What you need to do: Retype, word for word, each line between the lines holding "and utilizing polymorphism." and "cars, and employees.", inclusive, and leave the rest of the data alone.

Given data:

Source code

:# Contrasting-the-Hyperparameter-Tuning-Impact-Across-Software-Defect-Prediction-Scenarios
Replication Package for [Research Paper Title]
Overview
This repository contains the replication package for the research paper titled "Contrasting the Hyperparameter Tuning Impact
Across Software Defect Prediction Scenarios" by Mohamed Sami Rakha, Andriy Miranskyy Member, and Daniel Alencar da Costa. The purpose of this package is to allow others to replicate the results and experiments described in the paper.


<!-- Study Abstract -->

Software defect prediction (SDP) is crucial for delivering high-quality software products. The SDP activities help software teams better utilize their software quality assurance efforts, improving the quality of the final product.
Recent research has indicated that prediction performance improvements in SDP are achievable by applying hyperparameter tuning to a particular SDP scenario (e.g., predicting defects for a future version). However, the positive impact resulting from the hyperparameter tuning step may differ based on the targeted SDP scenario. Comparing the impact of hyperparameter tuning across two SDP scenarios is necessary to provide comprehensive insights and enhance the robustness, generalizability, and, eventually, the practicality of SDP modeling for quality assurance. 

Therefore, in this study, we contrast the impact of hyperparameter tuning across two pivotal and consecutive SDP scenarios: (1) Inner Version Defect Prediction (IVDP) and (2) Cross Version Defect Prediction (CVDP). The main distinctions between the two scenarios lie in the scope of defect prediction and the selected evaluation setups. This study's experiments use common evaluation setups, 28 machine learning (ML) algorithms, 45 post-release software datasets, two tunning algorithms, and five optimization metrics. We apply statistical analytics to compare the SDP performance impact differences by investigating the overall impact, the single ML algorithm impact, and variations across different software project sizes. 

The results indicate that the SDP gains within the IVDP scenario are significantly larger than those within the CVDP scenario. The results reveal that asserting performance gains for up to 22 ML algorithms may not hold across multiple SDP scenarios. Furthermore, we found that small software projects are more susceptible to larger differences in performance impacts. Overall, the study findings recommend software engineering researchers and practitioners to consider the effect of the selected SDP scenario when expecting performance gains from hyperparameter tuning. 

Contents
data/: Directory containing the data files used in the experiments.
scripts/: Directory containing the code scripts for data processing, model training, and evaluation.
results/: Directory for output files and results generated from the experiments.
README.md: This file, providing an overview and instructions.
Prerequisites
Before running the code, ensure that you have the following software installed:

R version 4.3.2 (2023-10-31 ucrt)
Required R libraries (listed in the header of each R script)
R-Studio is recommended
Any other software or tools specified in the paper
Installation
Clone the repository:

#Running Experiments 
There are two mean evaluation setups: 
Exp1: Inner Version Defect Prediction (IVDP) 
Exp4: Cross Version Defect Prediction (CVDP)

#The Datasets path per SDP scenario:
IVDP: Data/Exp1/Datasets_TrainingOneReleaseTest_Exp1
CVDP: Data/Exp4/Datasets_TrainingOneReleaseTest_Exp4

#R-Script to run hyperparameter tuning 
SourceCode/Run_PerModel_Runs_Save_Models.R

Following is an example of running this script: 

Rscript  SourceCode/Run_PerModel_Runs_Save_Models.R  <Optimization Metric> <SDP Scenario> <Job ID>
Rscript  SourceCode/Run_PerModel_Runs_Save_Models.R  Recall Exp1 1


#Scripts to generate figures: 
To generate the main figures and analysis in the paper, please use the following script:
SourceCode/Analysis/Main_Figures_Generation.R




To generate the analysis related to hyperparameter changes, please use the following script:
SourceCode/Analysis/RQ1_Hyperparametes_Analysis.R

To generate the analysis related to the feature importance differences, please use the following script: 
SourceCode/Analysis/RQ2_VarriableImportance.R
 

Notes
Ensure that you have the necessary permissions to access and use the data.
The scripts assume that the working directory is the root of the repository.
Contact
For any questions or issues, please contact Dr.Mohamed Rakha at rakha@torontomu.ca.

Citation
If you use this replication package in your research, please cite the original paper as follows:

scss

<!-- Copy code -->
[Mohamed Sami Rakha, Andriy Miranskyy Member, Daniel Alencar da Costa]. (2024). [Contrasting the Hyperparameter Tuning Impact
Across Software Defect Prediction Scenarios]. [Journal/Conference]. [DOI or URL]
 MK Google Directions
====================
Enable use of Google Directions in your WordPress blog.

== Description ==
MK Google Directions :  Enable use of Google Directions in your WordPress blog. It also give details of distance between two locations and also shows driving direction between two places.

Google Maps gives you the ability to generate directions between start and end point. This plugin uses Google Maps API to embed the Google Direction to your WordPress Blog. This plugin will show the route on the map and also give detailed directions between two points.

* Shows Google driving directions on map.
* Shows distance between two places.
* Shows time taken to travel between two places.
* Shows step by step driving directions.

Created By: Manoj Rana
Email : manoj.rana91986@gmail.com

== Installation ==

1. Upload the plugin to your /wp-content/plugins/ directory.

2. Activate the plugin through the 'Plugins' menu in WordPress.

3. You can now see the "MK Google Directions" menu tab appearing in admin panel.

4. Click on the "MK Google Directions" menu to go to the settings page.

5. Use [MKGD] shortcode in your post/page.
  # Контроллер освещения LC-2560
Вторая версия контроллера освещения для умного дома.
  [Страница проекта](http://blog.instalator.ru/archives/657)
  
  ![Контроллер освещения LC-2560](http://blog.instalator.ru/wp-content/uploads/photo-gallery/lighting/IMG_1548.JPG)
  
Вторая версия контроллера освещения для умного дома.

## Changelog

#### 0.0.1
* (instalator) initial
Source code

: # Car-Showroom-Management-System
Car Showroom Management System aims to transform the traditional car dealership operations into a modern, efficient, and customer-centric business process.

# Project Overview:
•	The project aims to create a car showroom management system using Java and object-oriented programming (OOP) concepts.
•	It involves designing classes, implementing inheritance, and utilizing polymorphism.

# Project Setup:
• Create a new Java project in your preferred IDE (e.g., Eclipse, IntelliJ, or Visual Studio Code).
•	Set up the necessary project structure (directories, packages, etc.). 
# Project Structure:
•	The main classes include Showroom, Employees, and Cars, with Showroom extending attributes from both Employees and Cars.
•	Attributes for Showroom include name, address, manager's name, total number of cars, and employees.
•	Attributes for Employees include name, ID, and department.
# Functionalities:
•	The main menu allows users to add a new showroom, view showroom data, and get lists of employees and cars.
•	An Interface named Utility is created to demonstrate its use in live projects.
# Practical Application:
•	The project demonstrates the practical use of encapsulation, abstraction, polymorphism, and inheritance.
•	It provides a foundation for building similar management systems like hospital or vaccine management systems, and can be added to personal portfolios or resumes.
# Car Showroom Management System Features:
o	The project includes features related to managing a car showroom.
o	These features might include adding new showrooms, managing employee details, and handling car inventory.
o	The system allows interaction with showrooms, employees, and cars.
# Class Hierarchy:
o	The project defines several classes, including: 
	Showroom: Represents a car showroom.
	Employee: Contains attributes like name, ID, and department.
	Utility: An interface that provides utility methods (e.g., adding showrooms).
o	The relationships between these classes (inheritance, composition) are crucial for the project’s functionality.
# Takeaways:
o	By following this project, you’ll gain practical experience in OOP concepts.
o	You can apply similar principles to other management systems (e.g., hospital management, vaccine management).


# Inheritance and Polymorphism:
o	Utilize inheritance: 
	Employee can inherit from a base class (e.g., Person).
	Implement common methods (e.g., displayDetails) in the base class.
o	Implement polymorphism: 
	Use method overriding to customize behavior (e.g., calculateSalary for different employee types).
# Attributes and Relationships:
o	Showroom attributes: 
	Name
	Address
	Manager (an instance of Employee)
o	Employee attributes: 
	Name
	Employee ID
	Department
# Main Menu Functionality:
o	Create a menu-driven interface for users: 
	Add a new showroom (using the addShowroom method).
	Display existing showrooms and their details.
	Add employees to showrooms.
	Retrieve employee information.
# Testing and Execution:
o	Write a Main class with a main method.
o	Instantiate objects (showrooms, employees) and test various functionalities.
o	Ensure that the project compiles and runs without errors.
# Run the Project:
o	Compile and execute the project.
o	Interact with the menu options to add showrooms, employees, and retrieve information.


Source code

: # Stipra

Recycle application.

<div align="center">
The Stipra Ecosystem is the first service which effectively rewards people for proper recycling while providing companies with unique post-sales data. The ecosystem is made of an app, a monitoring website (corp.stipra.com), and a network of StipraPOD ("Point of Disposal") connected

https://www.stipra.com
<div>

Finished task:
•	It involves designing classes, implementing inheritance, and utilizing polymorphism.

# Project Setup:
• Create a new Java project in your preferred IDE (e.g., Eclipse, IntelliJ, or Visual Studio Code).
•	Set up the necessary project structure (directories, packages, etc.). 
# Project Structure:
•	The main classes include Showroom, Employees, and Cars, with Showroom extending attributes from both Employees and Cars.
•	Attributes for Showroom include name, address, manager's name, total number of cars, and employees.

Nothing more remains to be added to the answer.